From Moby Dick to Shamu, whales have long fascinated humans. Their remarkable status as ocean-dwelling mammals, along with dolphins and porpoises, at once makes them related to us and yet inconceivably different from us. Thus their evolution -- the developmental steps required to leave solid ground for a life in the water -- has long fascinated scientists, including Kenneth Rose of the Program for Functional Anatomy and Evolution at the Johns Hopkins School of Medicine.

In the September 21 issue of the journal Science, Rose provides outside perspective on a report in the same issue that fills an important gap in scientists' understanding of whale evolution.
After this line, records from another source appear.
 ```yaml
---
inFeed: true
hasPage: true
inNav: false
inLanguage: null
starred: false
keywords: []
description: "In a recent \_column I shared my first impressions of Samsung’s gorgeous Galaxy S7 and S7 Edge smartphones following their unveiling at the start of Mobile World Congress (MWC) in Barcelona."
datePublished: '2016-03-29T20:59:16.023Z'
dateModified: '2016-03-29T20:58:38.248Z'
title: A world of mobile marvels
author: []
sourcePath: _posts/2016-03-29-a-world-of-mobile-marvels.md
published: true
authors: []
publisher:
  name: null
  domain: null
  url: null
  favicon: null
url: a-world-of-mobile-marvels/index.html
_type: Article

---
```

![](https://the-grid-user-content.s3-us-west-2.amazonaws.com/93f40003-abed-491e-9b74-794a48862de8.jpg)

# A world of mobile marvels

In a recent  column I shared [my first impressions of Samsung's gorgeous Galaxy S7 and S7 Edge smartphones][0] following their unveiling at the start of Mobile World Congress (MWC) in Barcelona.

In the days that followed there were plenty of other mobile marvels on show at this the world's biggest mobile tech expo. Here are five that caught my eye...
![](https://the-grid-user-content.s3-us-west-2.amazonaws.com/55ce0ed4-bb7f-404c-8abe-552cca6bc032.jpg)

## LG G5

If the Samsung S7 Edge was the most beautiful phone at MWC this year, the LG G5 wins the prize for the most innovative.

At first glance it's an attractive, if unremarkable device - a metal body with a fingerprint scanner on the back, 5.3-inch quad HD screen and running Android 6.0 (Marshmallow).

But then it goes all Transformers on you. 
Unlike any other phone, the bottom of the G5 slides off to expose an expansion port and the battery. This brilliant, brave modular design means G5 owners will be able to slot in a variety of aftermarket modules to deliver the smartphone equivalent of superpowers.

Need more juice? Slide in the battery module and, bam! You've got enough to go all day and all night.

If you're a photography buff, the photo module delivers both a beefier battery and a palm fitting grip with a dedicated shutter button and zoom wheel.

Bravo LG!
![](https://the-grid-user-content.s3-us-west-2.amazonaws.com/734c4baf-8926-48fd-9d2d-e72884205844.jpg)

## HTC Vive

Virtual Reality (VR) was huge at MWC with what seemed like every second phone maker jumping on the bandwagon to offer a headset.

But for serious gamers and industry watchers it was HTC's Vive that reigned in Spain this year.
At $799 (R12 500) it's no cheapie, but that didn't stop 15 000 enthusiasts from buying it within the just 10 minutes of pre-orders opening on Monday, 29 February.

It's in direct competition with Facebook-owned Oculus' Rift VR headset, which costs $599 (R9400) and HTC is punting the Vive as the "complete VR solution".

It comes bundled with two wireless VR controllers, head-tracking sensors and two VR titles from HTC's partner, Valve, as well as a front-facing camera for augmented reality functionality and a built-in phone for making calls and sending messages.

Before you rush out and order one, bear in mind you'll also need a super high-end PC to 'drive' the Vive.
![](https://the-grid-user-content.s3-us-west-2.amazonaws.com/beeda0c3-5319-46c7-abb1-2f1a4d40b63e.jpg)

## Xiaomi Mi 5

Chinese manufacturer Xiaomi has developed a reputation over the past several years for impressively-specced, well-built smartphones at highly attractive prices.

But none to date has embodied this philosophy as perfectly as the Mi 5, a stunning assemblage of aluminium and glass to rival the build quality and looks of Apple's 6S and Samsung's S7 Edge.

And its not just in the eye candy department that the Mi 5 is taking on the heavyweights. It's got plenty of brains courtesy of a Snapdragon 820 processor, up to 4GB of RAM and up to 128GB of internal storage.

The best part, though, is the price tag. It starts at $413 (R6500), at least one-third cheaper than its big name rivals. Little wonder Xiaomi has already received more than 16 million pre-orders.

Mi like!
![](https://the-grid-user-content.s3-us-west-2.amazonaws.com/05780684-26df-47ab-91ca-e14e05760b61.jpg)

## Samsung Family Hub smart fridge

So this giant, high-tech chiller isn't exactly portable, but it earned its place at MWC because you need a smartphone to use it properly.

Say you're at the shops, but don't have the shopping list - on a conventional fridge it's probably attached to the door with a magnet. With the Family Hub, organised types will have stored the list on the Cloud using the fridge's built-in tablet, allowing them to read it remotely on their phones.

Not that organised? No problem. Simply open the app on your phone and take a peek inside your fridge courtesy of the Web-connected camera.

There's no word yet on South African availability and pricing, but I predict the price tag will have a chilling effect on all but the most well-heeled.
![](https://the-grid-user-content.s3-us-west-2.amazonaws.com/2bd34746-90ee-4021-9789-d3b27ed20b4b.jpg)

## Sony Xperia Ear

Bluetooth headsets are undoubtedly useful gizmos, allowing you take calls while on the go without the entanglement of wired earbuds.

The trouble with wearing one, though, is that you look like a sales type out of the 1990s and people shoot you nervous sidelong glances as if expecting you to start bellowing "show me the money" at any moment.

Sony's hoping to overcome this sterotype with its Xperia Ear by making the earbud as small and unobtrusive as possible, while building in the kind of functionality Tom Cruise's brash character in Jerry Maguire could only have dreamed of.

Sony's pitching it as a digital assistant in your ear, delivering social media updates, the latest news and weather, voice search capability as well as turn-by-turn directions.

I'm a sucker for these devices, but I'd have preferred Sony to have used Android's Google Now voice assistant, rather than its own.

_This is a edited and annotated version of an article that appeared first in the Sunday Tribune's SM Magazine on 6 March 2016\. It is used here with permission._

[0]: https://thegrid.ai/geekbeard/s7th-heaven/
The report by others documents new fossils of very primitive whales that were found in Pakistan.

The new fossils, says Rose, have well-developed limbs and are the first to have well-enough preserved ankle bones to allow scientists to change their conclusions about which animals are the closest relatives of these 50 million-year-old primitive whales. The importance of this finding, and a similar report about even older fossils in the September 20 issue of Nature, is that it unifies the scientific perspective on whale evolution, says Rose.

"What's most important about these new fossils is that they contain well-preserved ankles, the most important region morphologically for establishing evolutionary relationships as early whales were in the process of becoming aquatic," explains Rose. "Previously, only fragments have been known of these species, and the few ankle bones that some had identified were not widely accepted among scientists because of the condition of the fossils and their lack of direct association with whale skulls."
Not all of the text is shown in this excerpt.